Be Wise When Fertilizing
Many trees and landscape plants require little or no fertilizer once they are established and mature. In fact, fertilizers can be hazardous to the health of your yard and the environment when they are misused.
When over-applied, fertilizers may aggravate insect and disease problems and force excessive growth which must be mowed or pruned. Excess fertilizers can run off yards into waterways or seep into aquifers, polluting drinking water.
The decision to fertilize should be based upon the health of the plant, the desired rate of growth, and a soil analysis. A soil analysis will tell you the soil pH and the amounts of nutrients in the soil that are available for plant growth. Soil pH affects the availability of nutrients in the soil. When you choose the fertilizer to use, it should have an analysis, which provides the nutrients that are lacking in the soil.
Be Wise When You Fertilize Action Checklist:
Walk around your yard at least weekly and observe your plants and lawn for early signs of problems (ex. poor growth, poorly colored leaves (pale green to yellow), leaf size smaller than normal, earlier than normal fall coloring and leaf drop, twig or branch dieback, or little annual twig growth).
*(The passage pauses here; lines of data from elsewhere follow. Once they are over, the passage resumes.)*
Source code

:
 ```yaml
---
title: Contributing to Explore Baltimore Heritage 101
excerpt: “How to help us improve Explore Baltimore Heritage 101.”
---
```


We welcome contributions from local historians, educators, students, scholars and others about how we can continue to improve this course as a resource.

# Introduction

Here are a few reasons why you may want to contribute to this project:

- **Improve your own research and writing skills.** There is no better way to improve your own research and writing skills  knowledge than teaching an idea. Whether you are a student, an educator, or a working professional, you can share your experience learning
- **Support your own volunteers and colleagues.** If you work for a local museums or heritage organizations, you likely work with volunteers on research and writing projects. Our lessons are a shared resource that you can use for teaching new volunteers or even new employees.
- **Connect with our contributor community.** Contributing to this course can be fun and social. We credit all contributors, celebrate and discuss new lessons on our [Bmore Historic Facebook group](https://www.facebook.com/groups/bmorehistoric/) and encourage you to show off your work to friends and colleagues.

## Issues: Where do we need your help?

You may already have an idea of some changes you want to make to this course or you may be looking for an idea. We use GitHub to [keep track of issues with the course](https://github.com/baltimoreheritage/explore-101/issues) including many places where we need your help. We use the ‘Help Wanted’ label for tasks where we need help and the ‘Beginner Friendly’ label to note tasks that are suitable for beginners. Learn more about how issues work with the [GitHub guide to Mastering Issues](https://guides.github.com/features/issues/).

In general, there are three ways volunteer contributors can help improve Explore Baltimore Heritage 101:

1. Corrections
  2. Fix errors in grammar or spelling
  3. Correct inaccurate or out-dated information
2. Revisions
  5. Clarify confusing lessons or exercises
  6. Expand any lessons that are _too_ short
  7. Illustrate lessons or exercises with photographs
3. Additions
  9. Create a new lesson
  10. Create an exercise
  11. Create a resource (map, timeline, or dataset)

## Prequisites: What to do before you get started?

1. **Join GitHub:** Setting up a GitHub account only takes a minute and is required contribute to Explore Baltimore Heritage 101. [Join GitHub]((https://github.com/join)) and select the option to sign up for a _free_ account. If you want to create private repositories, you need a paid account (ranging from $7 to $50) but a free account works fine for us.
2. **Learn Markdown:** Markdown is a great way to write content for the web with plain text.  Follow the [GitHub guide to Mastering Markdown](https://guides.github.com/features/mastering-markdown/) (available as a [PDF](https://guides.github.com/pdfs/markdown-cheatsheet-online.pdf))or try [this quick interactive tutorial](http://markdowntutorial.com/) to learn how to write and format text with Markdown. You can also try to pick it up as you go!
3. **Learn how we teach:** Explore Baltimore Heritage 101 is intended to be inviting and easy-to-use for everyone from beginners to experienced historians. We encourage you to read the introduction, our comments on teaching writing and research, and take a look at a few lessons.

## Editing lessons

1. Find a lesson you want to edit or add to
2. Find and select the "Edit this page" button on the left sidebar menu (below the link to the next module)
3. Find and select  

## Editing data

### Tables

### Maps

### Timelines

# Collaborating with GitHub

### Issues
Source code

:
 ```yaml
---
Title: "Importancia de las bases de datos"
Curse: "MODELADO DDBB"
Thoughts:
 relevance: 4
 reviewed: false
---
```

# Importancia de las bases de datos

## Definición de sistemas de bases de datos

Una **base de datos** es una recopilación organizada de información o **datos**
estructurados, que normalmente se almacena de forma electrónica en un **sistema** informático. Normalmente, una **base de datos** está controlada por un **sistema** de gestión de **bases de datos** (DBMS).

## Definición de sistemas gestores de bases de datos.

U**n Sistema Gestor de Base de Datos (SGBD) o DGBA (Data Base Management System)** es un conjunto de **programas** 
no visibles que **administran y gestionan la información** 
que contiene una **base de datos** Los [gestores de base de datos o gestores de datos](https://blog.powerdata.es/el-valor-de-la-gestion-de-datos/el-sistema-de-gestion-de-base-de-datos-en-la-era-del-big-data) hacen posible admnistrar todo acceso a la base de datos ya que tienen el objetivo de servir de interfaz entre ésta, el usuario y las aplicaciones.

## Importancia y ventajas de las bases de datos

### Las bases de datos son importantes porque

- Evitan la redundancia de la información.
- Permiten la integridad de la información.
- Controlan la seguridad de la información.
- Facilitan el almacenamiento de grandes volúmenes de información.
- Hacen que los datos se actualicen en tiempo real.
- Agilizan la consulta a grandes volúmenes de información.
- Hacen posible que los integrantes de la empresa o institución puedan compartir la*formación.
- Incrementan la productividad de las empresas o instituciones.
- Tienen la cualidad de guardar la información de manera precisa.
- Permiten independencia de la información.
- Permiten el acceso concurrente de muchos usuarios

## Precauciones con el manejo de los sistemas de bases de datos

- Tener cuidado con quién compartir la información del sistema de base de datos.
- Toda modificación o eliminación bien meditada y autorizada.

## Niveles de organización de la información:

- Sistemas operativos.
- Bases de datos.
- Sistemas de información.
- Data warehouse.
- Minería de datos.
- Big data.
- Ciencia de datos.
Fertilize only as needed to maintain the health of lawns and landscape plants. If plants show signs of stress, such as yellow leaves or stunted growth, identify the problem before applying fertilizer. Always soil test to determine if fertilizer is needed and how much.
Use slow-release fertilizers. Buy fertilizers that contain 50% or more of the nitrogen in slow-release forms.
Establish a 10-30 foot “no fertilizer, no pesticide” buffer zone along your shoreline.